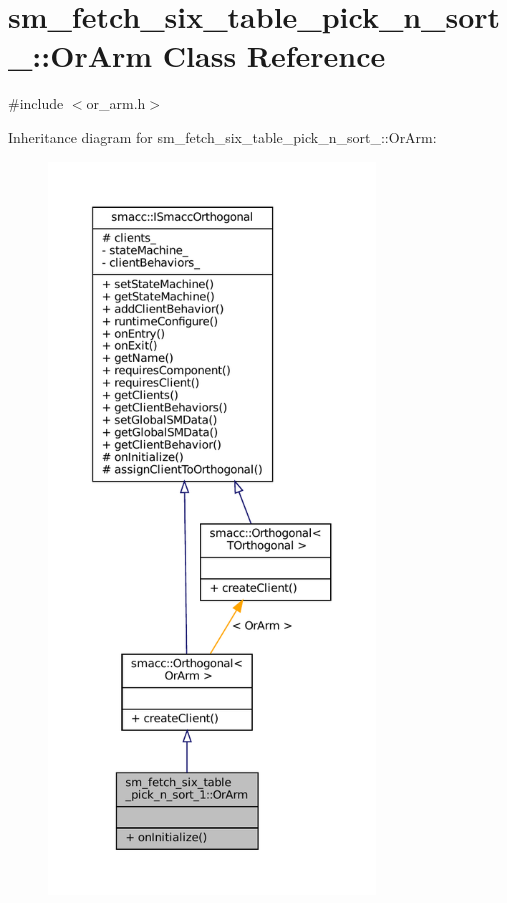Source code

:\hypertarget{classsm__fetch__six__table__pick__n__sort__1_1_1OrArm}{}\section{sm\+\_\+fetch\+\_\+six\+\_\+table\+\_\+pick\+\_\+n\+\_\+sort\+\_\+:\+:Or\+Arm Class Reference}
\label{classsm__fetch__six__table__pick__n__sort__1_1_1OrArm}


{\ttfamily \#include $<$or\+\_\+arm.\+h$>$}



Inheritance diagram for sm\+\_\+fetch\+\_\+six\+\_\+table\+\_\+pick\+\_\+n\+\_\+sort\+\_\+:\+:Or\+Arm\+:
\nopagebreak
\begin{figure}[H]
\begin{center}
\leavevmode
\includegraphics[height=550pt]{classsm__fetch__six__table__pick__n__sort__1_1_1OrArm__inherit__graph}
\end{center}
\end{figure}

━━━━━━━━━━━━━━━━

» **WHAT YOU SHOULD DO**: Pass over the images and copy the rest of the material above exactly.

» **EXERCISE OUTPUT**:
Source code

:\hypertarget{classsm__fetch__six__table__pick__n__sort__1_1_1OrArm}{}\section{sm\+\_\+fetch\+\_\+six\+\_\+table\+\_\+pick\+\_\+n\+\_\+sort\+\_\+:\+:Or\+Arm Class Reference}
\label{classsm__fetch__six__table__pick__n__sort__1_1_1OrArm}


{\ttfamily \#include $<$or\+\_\+arm.\+h$>$}



Inheritance diagram for sm\+\_\+fetch\+\_\+six\+\_\+table\+\_\+pick\+\_\+n\+\_\+sort\+\_\+:\+:Or\+Arm\+:
\nopagebreak
\begin{figure}[H]
\begin{center}
\leavevmode
\includegraphics[height=550pt]{classsm__fetch__six__table__pick__n__sort__1_1_1OrArm__inherit__graph}
\end{center}
\end{figure}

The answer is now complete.